* **What you are asked to do**
Everything from the first line of the records below through the line containing "is your process" is to be retyped exactly; leave out the rest.

* **Excerpted records**
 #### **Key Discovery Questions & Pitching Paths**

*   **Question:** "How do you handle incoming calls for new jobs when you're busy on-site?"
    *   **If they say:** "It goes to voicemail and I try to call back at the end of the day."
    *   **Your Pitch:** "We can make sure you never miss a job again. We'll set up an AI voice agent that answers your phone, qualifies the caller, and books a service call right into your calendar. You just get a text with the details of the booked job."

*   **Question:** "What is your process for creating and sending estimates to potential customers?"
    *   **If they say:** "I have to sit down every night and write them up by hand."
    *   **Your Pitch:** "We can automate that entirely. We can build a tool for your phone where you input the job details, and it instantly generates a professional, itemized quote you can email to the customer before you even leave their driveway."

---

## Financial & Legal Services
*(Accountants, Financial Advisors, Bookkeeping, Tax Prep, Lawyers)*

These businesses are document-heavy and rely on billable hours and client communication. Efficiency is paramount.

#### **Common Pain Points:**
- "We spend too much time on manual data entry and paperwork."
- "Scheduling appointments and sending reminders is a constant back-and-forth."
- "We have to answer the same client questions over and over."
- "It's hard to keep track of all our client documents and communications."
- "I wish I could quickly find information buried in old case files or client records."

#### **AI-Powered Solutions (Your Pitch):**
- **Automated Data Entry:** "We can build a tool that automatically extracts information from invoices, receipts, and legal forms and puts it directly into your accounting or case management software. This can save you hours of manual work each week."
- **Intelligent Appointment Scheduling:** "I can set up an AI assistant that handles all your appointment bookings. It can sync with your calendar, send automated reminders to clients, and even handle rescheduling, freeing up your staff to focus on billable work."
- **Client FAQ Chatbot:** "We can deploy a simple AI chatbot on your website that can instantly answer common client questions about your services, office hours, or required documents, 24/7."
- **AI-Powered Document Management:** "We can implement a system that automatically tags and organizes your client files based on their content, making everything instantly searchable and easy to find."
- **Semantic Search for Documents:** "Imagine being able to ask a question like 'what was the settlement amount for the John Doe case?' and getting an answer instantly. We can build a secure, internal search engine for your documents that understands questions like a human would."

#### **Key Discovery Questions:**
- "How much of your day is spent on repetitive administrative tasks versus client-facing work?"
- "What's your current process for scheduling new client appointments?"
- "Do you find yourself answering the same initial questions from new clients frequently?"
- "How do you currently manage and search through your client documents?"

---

* **Exercise result**
 #### **Key Discovery Questions & Pitching Paths**

*   **Question:** "How do you handle incoming calls for new jobs when you're busy on-site?"
    *   **If they say:** "It goes to voicemail and I try to call back at the end of the day."
    *   **Your Pitch:** "We can make sure you never miss a job again. We'll set up an AI voice agent that answers your phone, qualifies the caller, and books a service call right into your calendar. You just get a text with the details of the booked job."

*   **Question:** "What is your process for creating and sending estimates to potential customers?"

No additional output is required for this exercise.